*WHAT IS REQUIRED*: Omit every picture while you reproduce the entries that follow word for word.

━━━━━ EXERCISE MATERIALS

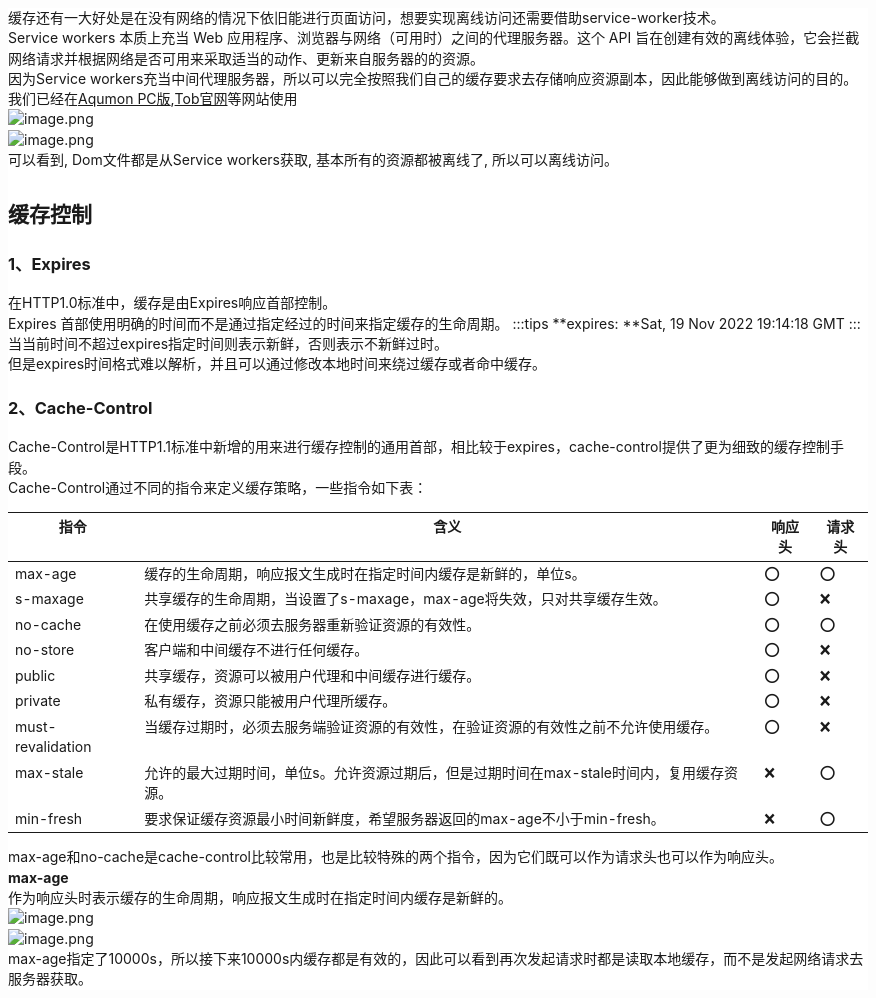 缓存还有一大好处是在没有网络的情况下依旧能进行页面访问，想要实现离线访问还需要借助service-worker技术。<br />Service workers 本质上充当 Web 应用程序、浏览器与网络（可用时）之间的代理服务器。这个 API 旨在创建有效的离线体验，它会拦截网络请求并根据网络是否可用来采取适当的动作、更新来自服务器的的资源。<br />因为Service workers充当中间代理服务器，所以可以完全按照我们自己的缓存要求去存储响应资源副本，因此能够做到离线访问的目的。<br />我们已经在[Aqumon PC版](https://smarthk.aqumon.com/#/login),[Tob官网](https://www.hongliangtech.com/)等网站使用<br />![image.png](https://cdn.nlark.com/yuque/0/2022/png/414238/1671777877214-7565ec2b-1fd4-4471-8a4a-d664614028f6.png#averageHue=%23fdfdfd&clientId=u14af12f8-33a0-4&from=paste&height=516&id=ua637a916&originHeight=1290&originWidth=2280&originalType=binary&ratio=1&rotation=0&showTitle=false&size=309702&status=done&style=none&taskId=u5eae2887-5a01-499d-bda8-d241b6e1d99&title=&width=912)<br />![image.png](https://cdn.nlark.com/yuque/0/2022/png/414238/1671778547982-abec0312-57bb-4791-a4d3-18374e058a24.png#averageHue=%23f9f8f8&clientId=u14af12f8-33a0-4&from=paste&height=549&id=u33c6da74&originHeight=988&originWidth=2162&originalType=binary&ratio=1&rotation=0&showTitle=false&size=522388&status=done&style=none&taskId=u25441a11-22ad-4e71-897e-83d0c9b82a3&title=&width=1201.1111429296902)<br />可以看到, Dom文件都是从Service workers获取, 基本所有的资源都被离线了, 所以可以离线访问。
## 缓存控制
### 1、Expires
在HTTP1.0标准中，缓存是由Expires响应首部控制。<br />Expires 首部使用明确的时间而不是通过指定经过的时间来指定缓存的生命周期。
:::tips
**expires: **Sat, 19 Nov 2022 19:14:18 GMT
:::
当当前时间不超过expires指定时间则表示新鲜，否则表示不新鲜过时。<br />但是expires时间格式难以解析，并且可以通过修改本地时间来绕过缓存或者命中缓存。
### 2、Cache-Control
Cache-Control是HTTP1.1标准中新增的用来进行缓存控制的通用首部，相比较于expires，cache-control提供了更为细致的缓存控制手段。<br />Cache-Control通过不同的指令来定义缓存策略，一些指令如下表：

| 指令 | 含义 | 响应头 | 请求头 |
| --- | --- | --- | --- |
| max-age | 缓存的生命周期，响应报文生成时在指定时间内缓存是新鲜的，单位s。 | ⭕️ | ⭕️ |
| s-maxage | 共享缓存的生命周期，当设置了s-maxage，max-age将失效，只对共享缓存生效。 | ⭕️ | ❌ |
| no-cache | 在使用缓存之前必须去服务器重新验证资源的有效性。 | ⭕️ | ⭕️ |
| no-store | 客户端和中间缓存不进行任何缓存。 | ⭕️ | ❌ |
| public | 共享缓存，资源可以被用户代理和中间缓存进行缓存。 | ⭕️ | ❌ |
| private | 私有缓存，资源只能被用户代理所缓存。 | ⭕️ | ❌ |
| must-revalidation | 当缓存过期时，必须去服务端验证资源的有效性，在验证资源的有效性之前不允许使用缓存。 | ⭕️ | ❌ |
| max-stale | 允许的最大过期时间，单位s。允许资源过期后，但是过期时间在max-stale时间内，复用缓存资源。 | ❌ | ⭕️ |
| min-fresh | 要求保证缓存资源最小时间新鲜度，希望服务器返回的max-age不小于min-fresh。 | ❌ | ⭕️ |

max-age和no-cache是cache-control比较常用，也是比较特殊的两个指令，因为它们既可以作为请求头也可以作为响应头。<br />**max-age**<br />作为响应头时表示缓存的生命周期，响应报文生成时在指定时间内缓存是新鲜的。<br />![image.png](https://cdn.nlark.com/yuque/0/2022/png/2579118/1671764112412-0c429eb3-88a5-4215-b606-350b70843815.png#averageHue=%23fcfcfc&clientId=u9ced93a7-2ae0-4&from=paste&height=312&id=u494d7d94&originHeight=954&originWidth=1702&originalType=binary&ratio=1&rotation=0&showTitle=false&size=213509&status=done&style=none&taskId=udf25b880-e91f-45d2-9d2f-62b43580a2e&title=&width=557)<br />![image.png](https://cdn.nlark.com/yuque/0/2022/png/2579118/1671762539821-bc5fa5de-d8cb-4d65-9718-dd7fd9f602de.png#averageHue=%23d7ab2f&clientId=u9ced93a7-2ae0-4&from=paste&height=191&id=u75d893aa&originHeight=650&originWidth=1896&originalType=binary&ratio=1&rotation=0&showTitle=false&size=223117&status=done&style=none&taskId=u1908f003-b0a2-4dcc-98a8-e9e1b80933b&title=&width=557)<br />max-age指定了10000s，所以接下来10000s内缓存都是有效的，因此可以看到再次发起请求时都是读取本地缓存，而不是发起网络请求去服务器获取。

━━━━━━━━━━

*TASK OUTPUT*:
 缓存还有一大好处是在没有网络的情况下依旧能进行页面访问，想要实现离线访问还需要借助service-worker技术。<br />Service workers 本质上充当 Web 应用程序、浏览器与网络（可用时）之间的代理服务器。这个 API 旨在创建有效的离线体验，它会拦截网络请求并根据网络是否可用来采取适当的动作、更新来自服务器的的资源。<br />因为Service workers充当中间代理服务器，所以可以完全按照我们自己的缓存要求去存储响应资源副本，因此能够做到离线访问的目的。<br />我们已经在[Aqumon PC版](https://smarthk.aqumon.com/#/login),[Tob官网](https://www.hongliangtech.com/)等网站使用<br />![image.png](https://cdn.nlark.com/yuque/0/2022/png/414238/1671777877214-7565ec2b-1fd4-4471-8a4a-d664614028f6.png#averageHue=%23fdfdfd&clientId=u14af12f8-33a0-4&from=paste&height=516&id=ua637a916&originHeight=1290&originWidth=2280&originalType=binary&ratio=1&rotation=0&showTitle=false&size=309702&status=done&style=none&taskId=u5eae2887-5a01-499d-bda8-d241b6e1d99&title=&width=912)<br />![image.png](https://cdn.nlark.com/yuque/0/2022/png/414238/1671778547982-abec0312-57bb-4791-a4d3-18374e058a24.png#averageHue=%23f9f8f8&clientId=u14af12f8-33a0-4&from=paste&height=549&id=u33c6da74&originHeight=988&originWidth=2162&originalType=binary&ratio=1&rotation=0&showTitle=false&size=522388&status=done&style=none&taskId=u25441a11-22ad-4e71-897e-83d0c9b82a3&title=&width=1201.1111429296902)<br />可以看到, Dom文件都是从Service workers获取, 基本所有的资源都被离线了, 所以可以离线访问。
## 缓存控制
### 1、Expires
在HTTP1.0标准中，缓存是由Expires响应首部控制。<br />Expires 首部使用明确的时间而不是通过指定经过的时间来指定缓存的生命周期。
:::tips
**expires: **Sat, 19 Nov 2022 19:14:18 GMT
:::
当当前时间不超过expires指定时间则表示新鲜，否则表示不新鲜过时。<br />但是expires时间格式难以解析，并且可以通过修改本地时间来绕过缓存或者命中缓存。
### 2、Cache-Control
Cache-Control是HTTP1.1标准中新增的用来进行缓存控制的通用首部，相比较于expires，cache-control提供了更为细致的缓存控制手段。<br />Cache-Control通过不同的指令来定义缓存策略，一些指令如下表：

| 指令 | 含义 | 响应头 | 请求头 |
| --- | --- | --- | --- |
| max-age | 缓存的生命周期，响应报文生成时在指定时间内缓存是新鲜的，单位s。 | ⭕️ | ⭕️ |
| s-maxage | 共享缓存的生命周期，当设置了s-maxage，max-age将失效，只对共享缓存生效。 | ⭕️ | ❌ |
| no-cache | 在使用缓存之前必须去服务器重新验证资源的有效性。 | ⭕️ | ⭕️ |
| no-store | 客户端和中间缓存不进行任何缓存。 | ⭕️ | ❌ |
| public | 共享缓存，资源可以被用户代理和中间缓存进行缓存。 | ⭕️ | ❌ |
| private | 私有缓存，资源只能被用户代理所缓存。 | ⭕️ | ❌ |
| must-revalidation | 当缓存过期时，必须去服务端验证资源的有效性，在验证资源的有效性之前不允许使用缓存。 | ⭕️ | ❌ |
| max-stale | 允许的最大过期时间，单位s。允许资源过期后，但是过期时间在max-stale时间内，复用缓存资源。 | ❌ | ⭕️ |
| min-fresh | 要求保证缓存资源最小时间新鲜度，希望服务器返回的max-age不小于min-fresh。 | ❌ | ⭕️ |

max-age和no-cache是cache-control比较常用，也是比较特殊的两个指令，因为它们既可以作为请求头也可以作为响应头。<br />**max-age**<br />作为响应头时表示缓存的生命周期，响应报文生成时在指定时间内缓存是新鲜的。<br />![image.png](https://cdn.nlark.com/yuque/0/2022/png/2579118/1671764112412-0c429eb3-88a5-4215-b606-350b70843815.png#averageHue=%23fcfcfc&clientId=u9ced93a7-2ae0-4&from=paste&height=312&id=u494d7d94&originHeight=954&originWidth=1702&originalType=binary&ratio=1&rotation=0&showTitle=false&size=213509&status=done&style=none&taskId=udf25b880-e91f-45d2-9d2f-62b43580a2e&title=&width=557)<br />![image.png](https://cdn.nlark.com/yuque/0/2022/png/2579118/1671762539821-bc5fa5de-d8cb-4d65-9718-dd7fd9f602de.png#averageHue=%23d7ab2f&clientId=u9ced93a7-2ae0-4&from=paste&height=191&id=u75d893aa&originHeight=650&originWidth=1896&originalType=binary&ratio=1&rotation=0&showTitle=false&size=223117&status=done&style=none&taskId=u1908f003-b0a2-4dcc-98a8-e9e1b80933b&title=&width=557)<br />max-age指定了10000s，所以接下来10000s内缓存都是有效的，因此可以看到再次发起请求时都是读取本地缓存，而不是发起网络请求去服务器获取。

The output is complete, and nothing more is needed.